Bus Mapping and Basic GIS with GeoPandas¶

GeoPandas wraps several of Python GIS tools into a set of convenient functions for storing and operating on shapefiles as DataFrames, and makes working with shapefiles look similar to working with Pandas. In this demo, I'm going to demonstrate some of the basic geopandas functionality for getting started with working with shapefiles, and compute some summary statistics from the data.

The shapefiles I'm using are from the DC open data portal http://opendata.dc.gov/datasets and contain WMTA ( Washington Metro Transit Authority ) Bus stops, and Bus Routes. I download the .zip files, and unzip them on my local machine.

The main steps that are covered in this demo are:

Load Packages
Load Shapefiles
Examine the Data, and make some basic visualizations
Combine the Datsets Using Spatial Joins
Create a Full Crosswalk File
Summary statistics about stops and routes
- What is the average number of bus stops are on each route in the WMTA system?
- How many bus lines serve each block group in DC?
Starting to think about other questions that we can answer with additional geospatial operations.

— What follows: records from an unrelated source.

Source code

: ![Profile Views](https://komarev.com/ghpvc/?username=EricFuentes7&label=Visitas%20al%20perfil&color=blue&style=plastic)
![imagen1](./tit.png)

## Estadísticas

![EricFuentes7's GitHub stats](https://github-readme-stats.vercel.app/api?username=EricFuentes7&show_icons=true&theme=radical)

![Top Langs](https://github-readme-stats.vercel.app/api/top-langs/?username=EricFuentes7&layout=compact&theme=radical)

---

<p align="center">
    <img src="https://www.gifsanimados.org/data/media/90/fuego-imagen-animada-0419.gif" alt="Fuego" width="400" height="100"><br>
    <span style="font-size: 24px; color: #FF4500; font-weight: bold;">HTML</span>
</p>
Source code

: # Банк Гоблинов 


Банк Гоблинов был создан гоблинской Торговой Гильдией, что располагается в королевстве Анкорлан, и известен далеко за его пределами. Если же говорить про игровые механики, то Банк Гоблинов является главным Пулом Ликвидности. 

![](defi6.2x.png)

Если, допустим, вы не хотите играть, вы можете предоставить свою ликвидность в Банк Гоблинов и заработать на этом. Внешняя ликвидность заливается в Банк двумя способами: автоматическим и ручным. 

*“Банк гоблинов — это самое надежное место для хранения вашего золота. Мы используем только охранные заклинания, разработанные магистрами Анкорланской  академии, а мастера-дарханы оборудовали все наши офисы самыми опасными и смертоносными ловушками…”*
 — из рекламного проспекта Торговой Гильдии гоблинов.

Other topics that will be addressed separately on using geospatial data in python

Coordinate Systems and Map projections
Constructing an adjacency matrix from a shapefiles
Constructing attributes using spatial operations such as distance, driving distance, and other spatial operations.

1. Load Packages¶

In [1]:

# !pip install geopandas 
# !pip install rtree

# an rtree dependency 
# !brew install Spatialindex ( For the mac )

In [2]:

import pandas as pd 
import numpy as np

# geospatial tools
import geopandas
import rtree

# plotting tools
import matplotlib
import matplotlib.pyplot as plt
%matplotlib inline

2. Loading Shapefiles¶

Shapefiles are a widely used geospatial data format ( although not the only one ).

I've obtained shapefiles from _ containing WMTA ( Washington Metro Transit Authority ) Bus stops, and Bus Routes. I download the .zip files, and unzip them on my local machine.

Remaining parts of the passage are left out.